Task directions
Images are to be left out; everything else in the records gets copied exactly.
^^^^^^^^^^^^^^^^
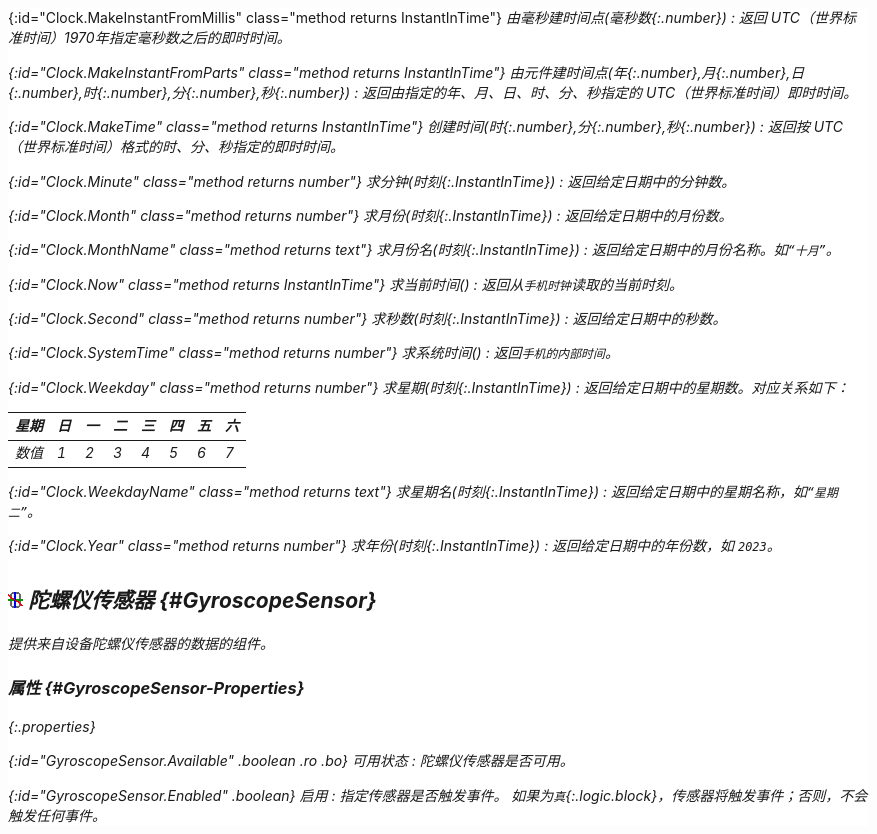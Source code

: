 {:id="Clock.MakeInstantFromMillis" class="method returns InstantInTime"} <i/> 由毫秒建时间点(*毫秒数*{:.number})
: 返回 UTC（世界标准时间）1970年指定毫秒数之后的即时时间。

{:id="Clock.MakeInstantFromParts" class="method returns InstantInTime"} <i/> 由元件建时间点(*年*{:.number},*月*{:.number},*日*{:.number},*时*{:.number},*分*{:.number},*秒*{:.number})
: 返回由指定的年、月、日、时、分、秒指定的 UTC（世界标准时间）即时时间。

{:id="Clock.MakeTime" class="method returns InstantInTime"} <i/> 创建时间(*时*{:.number},*分*{:.number},*秒*{:.number})
: 返回按 UTC（世界标准时间）格式的时、分、秒指定的即时时间。

{:id="Clock.Minute" class="method returns number"} <i/> 求分钟(*时刻*{:.InstantInTime})
: 返回给定日期中的分钟数。

{:id="Clock.Month" class="method returns number"} <i/> 求月份(*时刻*{:.InstantInTime})
: 返回给定日期中的月份数。

{:id="Clock.MonthName" class="method returns text"} <i/> 求月份名(*时刻*{:.InstantInTime})
: 返回给定日期中的月份名称。如`“十月”`。

{:id="Clock.Now" class="method returns InstantInTime"} <i/> 求当前时间()
: 返回从`手机时钟`读取的当前时刻。

{:id="Clock.Second" class="method returns number"} <i/> 求秒数(*时刻*{:.InstantInTime})
: 返回给定日期中的秒数。

{:id="Clock.SystemTime" class="method returns number"} <i/> 求系统时间()
: 返回`手机的内部时间`。

{:id="Clock.Weekday" class="method returns number"} <i/> 求星期(*时刻*{:.InstantInTime})
: 返回给定日期中的星期数。对应关系如下：

  | 星期 | 日 | 一 | 二 | 三 | 四 | 五 | 六 |
  |---------|---------|---------|---------|---------|---------|---------|---------|
  | 数值 | 1 | 2 | 3 | 4 | 5 | 6 | 7 |

{:id="Clock.WeekdayName" class="method returns text"} <i/> 求星期名(*时刻*{:.InstantInTime})
: 返回给定日期中的星期名称，如`“星期二”`。

{:id="Clock.Year" class="method returns number"} <i/> 求年份(*时刻*{:.InstantInTime})
: 返回给定日期中的年份数，如 `2023`。


## ![icon](images/gyroscopesensor.png)  陀螺仪传感器  {#GyroscopeSensor}

提供来自设备陀螺仪传感器的数据的组件。

### 属性  {#GyroscopeSensor-Properties}

{:.properties}

{:id="GyroscopeSensor.Available" .boolean .ro .bo} *可用状态*
: 陀螺仪传感器是否可用。

{:id="GyroscopeSensor.Enabled" .boolean} *启用*
: 指定传感器是否触发事件。 如果为`真`{:.logic.block}，传感器将触发事件；否则，不会触发任何事件。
^^^^^^^^^^^^^^^^
Answer
Source code

: {:id="Clock.MakeInstantFromMillis" class="method returns InstantInTime"} <i/> 由毫秒建时间点(*毫秒数*{:.number})
: 返回 UTC（世界标准时间）1970年指定毫秒数之后的即时时间。

{:id="Clock.MakeInstantFromParts" class="method returns InstantInTime"} <i/> 由元件建时间点(*年*{:.number},*月*{:.number},*日*{:.number},*时*{:.number},*分*{:.number},*秒*{:.number})
: 返回由指定的年、月、日、时、分、秒指定的 UTC（世界标准时间）即时时间。

{:id="Clock.MakeTime" class="method returns InstantInTime"} <i/> 创建时间(*时*{:.number},*分*{:.number},*秒*{:.number})
: 返回按 UTC（世界标准时间）格式的时、分、秒指定的即时时间。

{:id="Clock.Minute" class="method returns number"} <i/> 求分钟(*时刻*{:.InstantInTime})
: 返回给定日期中的分钟数。

{:id="Clock.Month" class="method returns number"} <i/> 求月份(*时刻*{:.InstantInTime})
: 返回给定日期中的月份数。

{:id="Clock.MonthName" class="method returns text"} <i/> 求月份名(*时刻*{:.InstantInTime})
: 返回给定日期中的月份名称。如`“十月”`。

{:id="Clock.Now" class="method returns InstantInTime"} <i/> 求当前时间()
: 返回从`手机时钟`读取的当前时刻。

{:id="Clock.Second" class="method returns number"} <i/> 求秒数(*时刻*{:.InstantInTime})
: 返回给定日期中的秒数。

{:id="Clock.SystemTime" class="method returns number"} <i/> 求系统时间()
: 返回`手机的内部时间`。

{:id="Clock.Weekday" class="method returns number"} <i/> 求星期(*时刻*{:.InstantInTime})
: 返回给定日期中的星期数。对应关系如下：

  | 星期 | 日 | 一 | 二 | 三 | 四 | 五 | 六 |
  |---------|---------|---------|---------|---------|---------|---------|---------|
  | 数值 | 1 | 2 | 3 | 4 | 5 | 6 | 7 |

{:id="Clock.WeekdayName" class="method returns text"} <i/> 求星期名(*时刻*{:.InstantInTime})
: 返回给定日期中的星期名称，如`“星期二”`。

{:id="Clock.Year" class="method returns number"} <i/> 求年份(*时刻*{:.InstantInTime})
: 返回给定日期中的年份数，如 `2023`。


## ![icon](images/gyroscopesensor.png)  陀螺仪传感器  {#GyroscopeSensor}

提供来自设备陀螺仪传感器的数据的组件。

### 属性  {#GyroscopeSensor-Properties}

{:.properties}

{:id="GyroscopeSensor.Available" .boolean .ro .bo} *可用状态*
: 陀螺仪传感器是否可用。

{:id="GyroscopeSensor.Enabled" .boolean} *启用*
: 指定传感器是否触发事件。 如果为`真`{:.logic.block}，传感器将触发事件；否则，不会触发任何事件。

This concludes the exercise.